Note: This post is part of a series about OOP in Python. The previous post discussed abstract base classes, and how they can be used to enforce constraints on subclasses. The next post looks at how exceptions are implemented in Python, to see a real-world use case of inheritance.
In the last post we discussed abstract base classes, and how they allow you to define constraints that subclasses must follow. There are many examples of abstract base classes in both the Python standard library, and in third-party libraries.
In this post we’ll look at one specific example of how an abstract base class is used to enforce constraints throughout a library, even when the end user ends up writing their own subclass. We’ll do this with a focus on marshmallow, a library that helps convert instances of custom classes to a form that allows them to be saved to a file.

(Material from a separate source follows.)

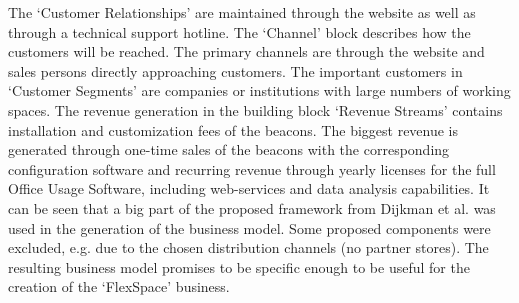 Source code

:		The `Customer Relationships' are maintained through the website as well as through a technical support hotline. The `Channel' block describes how the customers will be reached. The primary channels are through the website and sales persons directly approaching customers. The important customers in `Customer Segments' are companies or institutions with large numbers of working spaces. The revenue generation in the building block `Revenue Streams' contains installation and customization fees of the beacons. The biggest revenue is generated through one-time sales of the beacons with the corresponding configuration software and recurring revenue through yearly licenses for the full Office Usage Software, including web-services and data analysis capabilities. It can be seen that a big part of the proposed framework from Dijkman et al. was used in the generation of the business model. Some proposed components were excluded, e.g. due to the chosen distribution channels (no partner stores). The resulting business model promises to be specific enough to be useful for the creation of the `FlexSpace' business.
	\vspace{-1em}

Writing simple data to a file
There are a number of ways to save data to a file with Python. One of the most common approaches is to convert the data to JSON, and then write that JSON data to a file:
from pathlib import Path
import json
robot = {'name': 'Marvin'}
robot_data = json.dumps(robot)
path = Path("robot.json")
path.write_text(robot_data)
Here we start with a dictionary called robot
, which consists of just a single key-value pair. If you try to write a dictionary directly to a file, you’ll get an error. We first need to convert the Python dictionary object to JSON, and then we’re free to write it to a file.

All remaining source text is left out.